WASHINGTON — Americans borrowed more in September to buy cars and attend college, but they charged less to their credit cards for a third straight month. The figures suggest that consumers are growing more cautious about taking on high-interest debt in a weak economy.
Total consumer borrowing rose by $7.4 billion in September, the Federal Reserve said Monday. In August, it had fallen by the most in 16 months.
The September increase reflected a 5.8 percent increase in borrowing in the category that includes car and student loans. But the category that covers credit-card purchases dropped 1 percent after larger declines in July and August.

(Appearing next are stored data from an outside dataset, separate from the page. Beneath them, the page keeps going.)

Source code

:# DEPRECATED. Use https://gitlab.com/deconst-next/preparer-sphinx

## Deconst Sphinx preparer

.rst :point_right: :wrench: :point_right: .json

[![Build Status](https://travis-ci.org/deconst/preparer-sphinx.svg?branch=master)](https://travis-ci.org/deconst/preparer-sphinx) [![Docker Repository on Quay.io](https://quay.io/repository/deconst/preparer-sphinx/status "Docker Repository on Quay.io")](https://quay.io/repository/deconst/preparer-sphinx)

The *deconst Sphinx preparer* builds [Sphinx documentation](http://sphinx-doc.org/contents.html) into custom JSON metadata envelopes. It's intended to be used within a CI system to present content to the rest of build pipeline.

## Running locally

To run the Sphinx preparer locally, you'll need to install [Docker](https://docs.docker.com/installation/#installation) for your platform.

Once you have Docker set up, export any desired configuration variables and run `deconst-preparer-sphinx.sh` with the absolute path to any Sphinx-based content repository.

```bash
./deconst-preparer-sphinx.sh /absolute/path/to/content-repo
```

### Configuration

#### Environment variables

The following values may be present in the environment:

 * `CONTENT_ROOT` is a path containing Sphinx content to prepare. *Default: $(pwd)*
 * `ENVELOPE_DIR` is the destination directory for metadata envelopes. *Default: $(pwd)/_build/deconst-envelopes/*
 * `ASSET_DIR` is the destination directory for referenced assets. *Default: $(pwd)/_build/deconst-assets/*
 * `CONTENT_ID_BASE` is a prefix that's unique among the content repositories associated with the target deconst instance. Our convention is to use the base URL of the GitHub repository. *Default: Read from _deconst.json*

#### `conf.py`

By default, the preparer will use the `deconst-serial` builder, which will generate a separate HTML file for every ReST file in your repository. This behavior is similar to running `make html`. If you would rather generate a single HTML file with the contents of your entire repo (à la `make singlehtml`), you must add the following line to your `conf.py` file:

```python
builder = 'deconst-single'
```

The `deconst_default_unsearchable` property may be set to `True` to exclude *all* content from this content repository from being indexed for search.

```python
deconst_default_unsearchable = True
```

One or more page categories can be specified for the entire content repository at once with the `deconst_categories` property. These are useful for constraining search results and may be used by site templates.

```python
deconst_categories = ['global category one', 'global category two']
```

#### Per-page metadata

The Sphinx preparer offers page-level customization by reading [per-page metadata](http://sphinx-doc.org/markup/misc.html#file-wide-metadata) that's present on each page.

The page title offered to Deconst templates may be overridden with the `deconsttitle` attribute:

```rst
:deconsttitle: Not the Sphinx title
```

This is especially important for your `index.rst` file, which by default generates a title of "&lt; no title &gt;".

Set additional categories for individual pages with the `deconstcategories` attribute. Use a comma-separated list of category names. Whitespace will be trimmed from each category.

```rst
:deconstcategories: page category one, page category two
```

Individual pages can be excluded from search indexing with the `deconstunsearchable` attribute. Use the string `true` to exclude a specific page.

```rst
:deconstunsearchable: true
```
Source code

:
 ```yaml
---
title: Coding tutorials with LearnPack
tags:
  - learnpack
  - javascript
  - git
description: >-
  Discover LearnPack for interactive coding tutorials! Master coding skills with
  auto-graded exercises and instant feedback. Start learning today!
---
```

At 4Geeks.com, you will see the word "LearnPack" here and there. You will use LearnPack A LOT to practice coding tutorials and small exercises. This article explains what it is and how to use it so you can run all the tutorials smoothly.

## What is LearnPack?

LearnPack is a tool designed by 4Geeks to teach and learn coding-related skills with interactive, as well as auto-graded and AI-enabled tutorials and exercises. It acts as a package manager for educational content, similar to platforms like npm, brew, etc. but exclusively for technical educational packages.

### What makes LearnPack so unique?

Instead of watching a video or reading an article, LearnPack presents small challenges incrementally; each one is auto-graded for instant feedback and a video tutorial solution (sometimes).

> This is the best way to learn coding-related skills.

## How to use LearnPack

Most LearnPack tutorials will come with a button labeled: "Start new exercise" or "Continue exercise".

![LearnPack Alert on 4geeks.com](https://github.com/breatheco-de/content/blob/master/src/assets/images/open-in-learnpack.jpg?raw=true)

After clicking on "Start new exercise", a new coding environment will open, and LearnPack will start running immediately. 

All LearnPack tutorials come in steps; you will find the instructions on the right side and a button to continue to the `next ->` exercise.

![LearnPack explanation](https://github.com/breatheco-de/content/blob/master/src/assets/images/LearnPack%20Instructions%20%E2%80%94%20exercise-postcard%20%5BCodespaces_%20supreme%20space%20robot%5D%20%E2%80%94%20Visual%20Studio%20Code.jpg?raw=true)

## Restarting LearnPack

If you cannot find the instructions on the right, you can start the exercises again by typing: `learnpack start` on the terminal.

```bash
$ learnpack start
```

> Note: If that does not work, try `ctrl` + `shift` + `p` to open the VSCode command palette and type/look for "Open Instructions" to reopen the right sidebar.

Credit-card use has sunk nearly 19 percent since September 2008, the height of the financial crisis. For many consumers, adding debt with high interest rates is too risky when jobs are scarce, raises are few and unemployment has been stuck near 9 percent for more than two years.
“Households continue to prefer cash over credit as employment, income and wealth prospects remain feeble,” said Gregory Daco, principal U.S. economist at IHS Global Insight.
The average annual percentage rate ticked up to 14.46 percent for variable-rate credit cards and was unchanged at 13.71 percent for fixed-rate credit cards, according to .
Auto loans are far cheaper. The average rate for a 48-month new-car loan was 5.31 percent last week.